I live in a nice suburban neighborhood with both DSL and Cable service options for my Internet. My speed tests always show better than 10 megabits of download speed, and yet sometimes, a basic YouTube or iTunes download just drags on forever. Calling my provider to complain about broken promises of Internet speed is futile. Their call center people in India have the patience of saints; they will wear me down with politeness despite my rudeness and screaming. Although I do want to believe in some kind of Internet Santa Claus, I know first hand that streaming unfettered video for all is just not going to happen. Below I’ll break down some of the limitations for video over the Internet, and explain some of the seemingly strange anomalies for various video performance problems.

The factors dictating the quality of video over the Internet are:

1) How many customers are sharing the link between your provider and the rest of the Internet

Believe it or not, your provider pays a fee to connect up to the Internet. Perhaps not in the same exact way a consumer does, but the more traffic they connect up to the rest of the Internet the more it costs them. There are times when their connection to the Internet is saturated, at which point all of their customers will experience slower service of some kind.

2) The server(s) where the video is located

It is possible that the content hosted site has overloaded servers and their disk drives are just not fast enough to maintain decent quality. This is usually what your operator will claim regardless if it is their fault or not. :)

3) The link from the server to the Internet location of your provider

Somewhere between the content video server and your provider there could be a bottleneck.

4) The “last mile”  link between you and your provider (is it dedicated or shared?)

For most cable and DSL customers, you have a direct wire back to your provider. For wireless broadband, it is a completely different story. You are likely sharing the airwaves to your nearest tower with many customers.

So why is my video slow sometimes for YouTube but not for NetFlix?

The reason why I can watch some NetFlix movies, and a good number of popular YouTube videos without any issues on my home system is that my provider uses a trick called caching to host some content locally. By hosting the video content locally, the provider can insure that items 2 and 3 (above) are not an issue. Many urban cable operators also have a dedicated wire from their office to your residence which eliminates issues with item 4 (above).

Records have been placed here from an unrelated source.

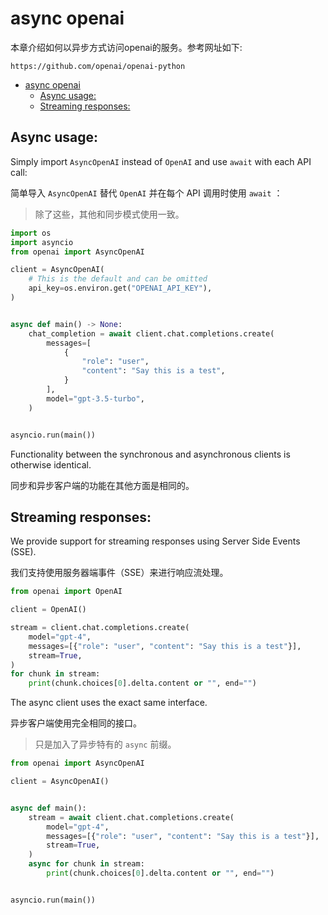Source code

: # async openai

本章介绍如何以异步方式访问openai的服务。参考网址如下:<br>

```log
https://github.com/openai/openai-python
```

- [async openai](#async-openai)
  - [Async usage:](#async-usage)
  - [Streaming responses:](#streaming-responses)


## Async usage:

Simply import `AsyncOpenAI` instead of `OpenAI` and use `await` with each API call:<br>

简单导入 `AsyncOpenAI` 替代 `OpenAI` 并在每个 API 调用时使用 `await` ：<br>

> 除了这些，其他和同步模式使用一致。

```python
import os
import asyncio
from openai import AsyncOpenAI

client = AsyncOpenAI(
    # This is the default and can be omitted
    api_key=os.environ.get("OPENAI_API_KEY"),
)


async def main() -> None:
    chat_completion = await client.chat.completions.create(
        messages=[
            {
                "role": "user",
                "content": "Say this is a test",
            }
        ],
        model="gpt-3.5-turbo",
    )


asyncio.run(main())
```

Functionality between the synchronous and asynchronous clients is otherwise identical.<br>

同步和异步客户端的功能在其他方面是相同的。<br>


## Streaming responses:

We provide support for streaming responses using Server Side Events (SSE).<br>

我们支持使用服务器端事件（SSE）来进行响应流处理。<br>

```python
from openai import OpenAI

client = OpenAI()

stream = client.chat.completions.create(
    model="gpt-4",
    messages=[{"role": "user", "content": "Say this is a test"}],
    stream=True,
)
for chunk in stream:
    print(chunk.choices[0].delta.content or "", end="")
```

The async client uses the exact same interface.<br>

异步客户端使用完全相同的接口。<br>

> 只是加入了异步特有的 `async` 前缀。

```python
from openai import AsyncOpenAI

client = AsyncOpenAI()


async def main():
    stream = await client.chat.completions.create(
        model="gpt-4",
        messages=[{"role": "user", "content": "Say this is a test"}],
        stream=True,
    )
    async for chunk in stream:
        print(chunk.choices[0].delta.content or "", end="")


asyncio.run(main())
```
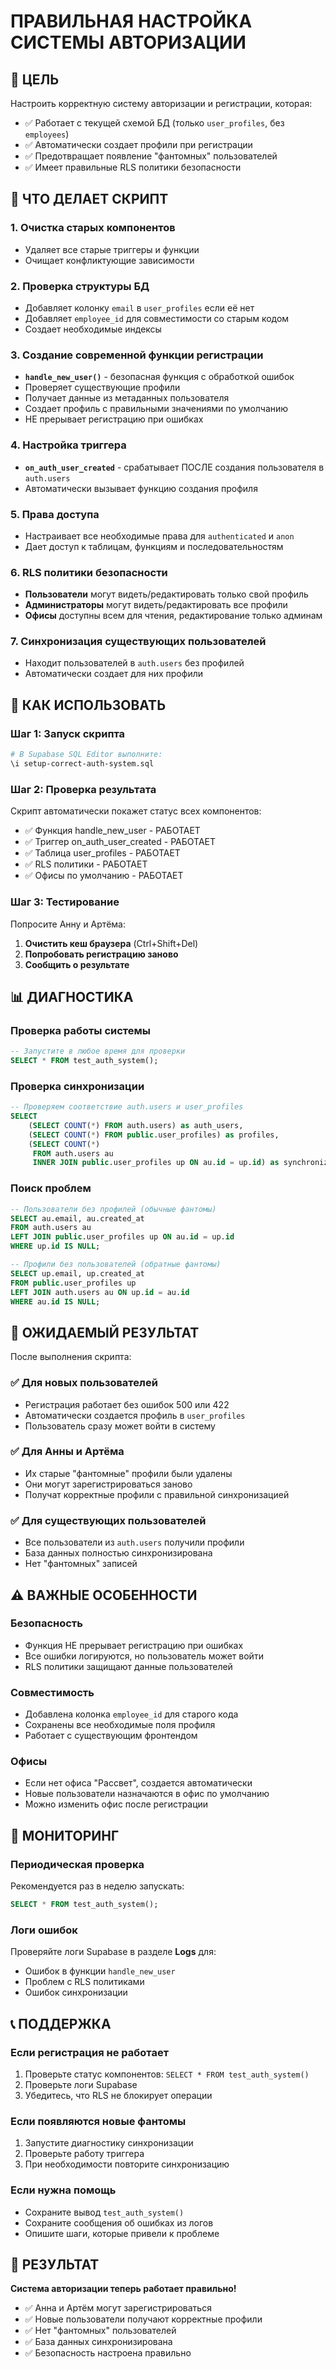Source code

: # ПРАВИЛЬНАЯ НАСТРОЙКА СИСТЕМЫ АВТОРИЗАЦИИ

## 🎯 ЦЕЛЬ
Настроить корректную систему авторизации и регистрации, которая:
- ✅ Работает с текущей схемой БД (только `user_profiles`, без `employees`)
- ✅ Автоматически создает профили при регистрации
- ✅ Предотвращает появление "фантомных" пользователей
- ✅ Имеет правильные RLS политики безопасности

## 🔧 ЧТО ДЕЛАЕТ СКРИПТ

### 1. Очистка старых компонентов
- Удаляет все старые триггеры и функции
- Очищает конфликтующие зависимости

### 2. Проверка структуры БД
- Добавляет колонку `email` в `user_profiles` если её нет
- Добавляет `employee_id` для совместимости со старым кодом
- Создает необходимые индексы

### 3. Создание современной функции регистрации
- **`handle_new_user()`** - безопасная функция с обработкой ошибок
- Проверяет существующие профили
- Получает данные из метаданных пользователя
- Создает профиль с правильными значениями по умолчанию
- НЕ прерывает регистрацию при ошибках

### 4. Настройка триггера
- **`on_auth_user_created`** - срабатывает ПОСЛЕ создания пользователя в `auth.users`
- Автоматически вызывает функцию создания профиля

### 5. Права доступа
- Настраивает все необходимые права для `authenticated` и `anon`
- Дает доступ к таблицам, функциям и последовательностям

### 6. RLS политики безопасности
- **Пользователи** могут видеть/редактировать только свой профиль
- **Администраторы** могут видеть/редактировать все профили
- **Офисы** доступны всем для чтения, редактирование только админам

### 7. Синхронизация существующих пользователей
- Находит пользователей в `auth.users` без профилей
- Автоматически создает для них профили

## 🚀 КАК ИСПОЛЬЗОВАТЬ

### Шаг 1: Запуск скрипта
```bash
# В Supabase SQL Editor выполните:
\i setup-correct-auth-system.sql
```

### Шаг 2: Проверка результата
Скрипт автоматически покажет статус всех компонентов:
- ✅ Функция handle_new_user - РАБОТАЕТ
- ✅ Триггер on_auth_user_created - РАБОТАЕТ  
- ✅ Таблица user_profiles - РАБОТАЕТ
- ✅ RLS политики - РАБОТАЕТ
- ✅ Офисы по умолчанию - РАБОТАЕТ

### Шаг 3: Тестирование
Попросите Анну и Артёма:
1. **Очистить кеш браузера** (Ctrl+Shift+Del)
2. **Попробовать регистрацию заново**
3. **Сообщить о результате**

## 📊 ДИАГНОСТИКА

### Проверка работы системы
```sql
-- Запустите в любое время для проверки
SELECT * FROM test_auth_system();
```

### Проверка синхронизации
```sql
-- Проверяем соответствие auth.users и user_profiles
SELECT 
    (SELECT COUNT(*) FROM auth.users) as auth_users,
    (SELECT COUNT(*) FROM public.user_profiles) as profiles,
    (SELECT COUNT(*) 
     FROM auth.users au 
     INNER JOIN public.user_profiles up ON au.id = up.id) as synchronized;
```

### Поиск проблем
```sql
-- Пользователи без профилей (обычные фантомы)
SELECT au.email, au.created_at
FROM auth.users au
LEFT JOIN public.user_profiles up ON au.id = up.id
WHERE up.id IS NULL;

-- Профили без пользователей (обратные фантомы)
SELECT up.email, up.created_at  
FROM public.user_profiles up
LEFT JOIN auth.users au ON up.id = au.id
WHERE au.id IS NULL;
```

## 🎉 ОЖИДАЕМЫЙ РЕЗУЛЬТАТ

После выполнения скрипта:

### ✅ Для новых пользователей
- Регистрация работает без ошибок 500 или 422
- Автоматически создается профиль в `user_profiles`
- Пользователь сразу может войти в систему

### ✅ Для Анны и Артёма
- Их старые "фантомные" профили были удалены
- Они могут зарегистрироваться заново
- Получат корректные профили с правильной синхронизацией

### ✅ Для существующих пользователей
- Все пользователи из `auth.users` получили профили
- База данных полностью синхронизирована
- Нет "фантомных" записей

## ⚠️ ВАЖНЫЕ ОСОБЕННОСТИ

### Безопасность
- Функция НЕ прерывает регистрацию при ошибках
- Все ошибки логируются, но пользователь может войти
- RLS политики защищают данные пользователей

### Совместимость
- Добавлена колонка `employee_id` для старого кода
- Сохранены все необходимые поля профиля
- Работает с существующим фронтендом

### Офисы
- Если нет офиса "Рассвет", создается автоматически
- Новые пользователи назначаются в офис по умолчанию
- Можно изменить офис после регистрации

## 🔄 МОНИТОРИНГ

### Периодическая проверка
Рекомендуется раз в неделю запускать:
```sql
SELECT * FROM test_auth_system();
```

### Логи ошибок
Проверяйте логи Supabase в разделе **Logs** для:
- Ошибок в функции `handle_new_user`
- Проблем с RLS политиками
- Ошибок синхронизации

## 📞 ПОДДЕРЖКА

### Если регистрация не работает
1. Проверьте статус компонентов: `SELECT * FROM test_auth_system()`
2. Проверьте логи Supabase
3. Убедитесь, что RLS не блокирует операции

### Если появляются новые фантомы
1. Запустите диагностику синхронизации
2. Проверьте работу триггера
3. При необходимости повторите синхронизацию

### Если нужна помощь
- Сохраните вывод `test_auth_system()`
- Сохраните сообщения об ошибках из логов
- Опишите шаги, которые привели к проблеме

## 🎯 РЕЗУЛЬТАТ

**Система авторизации теперь работает правильно!**

- ✅ Анна и Артём могут зарегистрироваться
- ✅ Новые пользователи получают корректные профили  
- ✅ Нет "фантомных" пользователей
- ✅ База данных синхронизирована
- ✅ Безопасность настроена правильно 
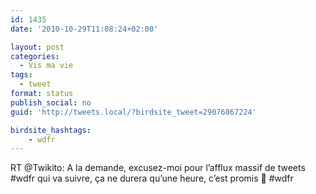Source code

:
 ```yaml
---
id: 1435
date: '2010-10-29T11:08:24+02:00'

layout: post
categories:
  - Vis ma vie
tags:
  - tweet
format: status
publish_social: no
guid: 'http://tweets.local/?birdsite_tweet=29076867224'

birdsite_hashtags:
    - wdfr
---
```


RT @Twikito: A la demande, excusez-moi pour l’afflux massif de tweets #wdfr qui va suivre, ça ne durera qu’une heure, c’est promis 🙂 #wdfr
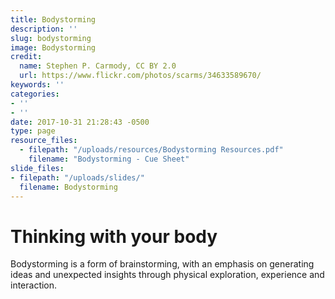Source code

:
 ```yaml
---
title: Bodystorming
description: ''
slug: bodystorming
image: Bodystorming
credit:
  name: Stephen P. Carmody, CC BY 2.0
  url: https://www.flickr.com/photos/scarms/34633589670/
keywords: ''
categories:
- ''
- ''
date: 2017-10-31 21:28:43 -0500
type: page
resource_files:
  - filepath: "/uploads/resources/Bodystorming Resources.pdf"
    filename: "Bodystorming - Cue Sheet"
slide_files:
- filepath: "/uploads/slides/"
  filename: Bodystorming
---
```

# Thinking with your body

Bodystorming is a form of brainstorming, with an emphasis on generating ideas and unexpected insights through physical exploration, experience and interaction.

Basically, caching is nothing new for a cable operator. Even before the Internet, cable operators had movies on demand that you could purchase. With movies on demand, cable operators maintained a server with local copies of popular movies in their main office, and when you called them they would actually throw a switch of some kind and send the movie down the coaxial cable from their office to your house. Caching today is a bit more sophisticated than that but follows the same principles. When you watch a NetFlix movie, or YouTube video that is hosted on your provider’s local server (cache),  the cable company can send the video directly down the wire to your house. In most setups, you don’t share your local last mile wire, and hence the movie plays without contention.

Caching is great, and through predictive management (guessing what is going to be used the most), your provider often has the content you want in a local copy and so it downloads quickly.  However, should you truly surf around to get random or obscure YouTube videos, your chances of a slower video will increase dramatically, as it is not likely to be stored in your provider’s cache.

Try This: The next time you watch a (not popular) YouTube video that is giving your problems, kill it, and try a popular trending video. More often than not, the popular trending video will run without interruption. If you repeat this experiment a few times and get the same results, you can be certain that your provider is caching some video to speed up your experience.

In case you need more proof that this is “top of mind” for Internet Providers, check out the January 1st 2012, CED Magazine article on the Top Broadband 50 for 2011 (read the whole article here).  #25 (enclosed below) is tied to improving video over the Internet.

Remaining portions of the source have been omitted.